(Stored items from a collection)
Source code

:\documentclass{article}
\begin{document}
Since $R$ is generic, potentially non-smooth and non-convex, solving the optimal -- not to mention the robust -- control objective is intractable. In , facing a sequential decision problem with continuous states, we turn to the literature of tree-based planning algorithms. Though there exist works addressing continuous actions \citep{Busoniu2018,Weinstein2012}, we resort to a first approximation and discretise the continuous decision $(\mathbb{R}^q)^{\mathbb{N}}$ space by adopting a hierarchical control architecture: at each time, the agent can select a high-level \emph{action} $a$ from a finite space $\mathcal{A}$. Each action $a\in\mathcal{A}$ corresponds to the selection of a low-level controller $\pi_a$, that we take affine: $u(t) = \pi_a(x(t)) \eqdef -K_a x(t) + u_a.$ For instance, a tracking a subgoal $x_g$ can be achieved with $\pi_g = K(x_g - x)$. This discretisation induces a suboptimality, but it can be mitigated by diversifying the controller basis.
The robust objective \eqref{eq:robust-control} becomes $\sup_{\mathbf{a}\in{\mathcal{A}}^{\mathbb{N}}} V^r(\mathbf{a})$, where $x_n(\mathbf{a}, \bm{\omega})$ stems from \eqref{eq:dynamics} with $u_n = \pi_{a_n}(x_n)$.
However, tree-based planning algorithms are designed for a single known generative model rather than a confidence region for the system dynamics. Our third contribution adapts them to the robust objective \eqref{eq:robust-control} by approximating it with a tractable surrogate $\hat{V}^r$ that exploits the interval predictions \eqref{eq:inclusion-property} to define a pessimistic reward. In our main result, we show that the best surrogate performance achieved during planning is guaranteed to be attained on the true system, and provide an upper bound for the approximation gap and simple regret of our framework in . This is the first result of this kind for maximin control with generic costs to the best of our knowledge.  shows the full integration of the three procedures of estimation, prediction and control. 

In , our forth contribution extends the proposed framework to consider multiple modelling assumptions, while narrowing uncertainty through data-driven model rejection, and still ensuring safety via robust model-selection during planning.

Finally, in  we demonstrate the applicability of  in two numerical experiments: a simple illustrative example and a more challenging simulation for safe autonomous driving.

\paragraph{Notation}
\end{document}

What you have to do –
All records shown above are to be output exactly.

Answer box –
Source code

:\documentclass{article}
\begin{document}
Since $R$ is generic, potentially non-smooth and non-convex, solving the optimal -- not to mention the robust -- control objective is intractable. In , facing a sequential decision problem with continuous states, we turn to the literature of tree-based planning algorithms. Though there exist works addressing continuous actions \citep{Busoniu2018,Weinstein2012}, we resort to a first approximation and discretise the continuous decision $(\mathbb{R}^q)^{\mathbb{N}}$ space by adopting a hierarchical control architecture: at each time, the agent can select a high-level \emph{action} $a$ from a finite space $\mathcal{A}$. Each action $a\in\mathcal{A}$ corresponds to the selection of a low-level controller $\pi_a$, that we take affine: $u(t) = \pi_a(x(t)) \eqdef -K_a x(t) + u_a.$ For instance, a tracking a subgoal $x_g$ can be achieved with $\pi_g = K(x_g - x)$. This discretisation induces a suboptimality, but it can be mitigated by diversifying the controller basis.
The robust objective \eqref{eq:robust-control} becomes $\sup_{\mathbf{a}\in{\mathcal{A}}^{\mathbb{N}}} V^r(\mathbf{a})$, where $x_n(\mathbf{a}, \bm{\omega})$ stems from \eqref{eq:dynamics} with $u_n = \pi_{a_n}(x_n)$.
However, tree-based planning algorithms are designed for a single known generative model rather than a confidence region for the system dynamics. Our third contribution adapts them to the robust objective \eqref{eq:robust-control} by approximating it with a tractable surrogate $\hat{V}^r$ that exploits the interval predictions \eqref{eq:inclusion-property} to define a pessimistic reward. In our main result, we show that the best surrogate performance achieved during planning is guaranteed to be attained on the true system, and provide an upper bound for the approximation gap and simple regret of our framework in . This is the first result of this kind for maximin control with generic costs to the best of our knowledge.  shows the full integration of the three procedures of estimation, prediction and control. 

In , our forth contribution extends the proposed framework to consider multiple modelling assumptions, while narrowing uncertainty through data-driven model rejection, and still ensuring safety via robust model-selection during planning.

Finally, in  we demonstrate the applicability of  in two numerical experiments: a simple illustrative example and a more challenging simulation for safe autonomous driving.

\paragraph{Notation}
\end{document}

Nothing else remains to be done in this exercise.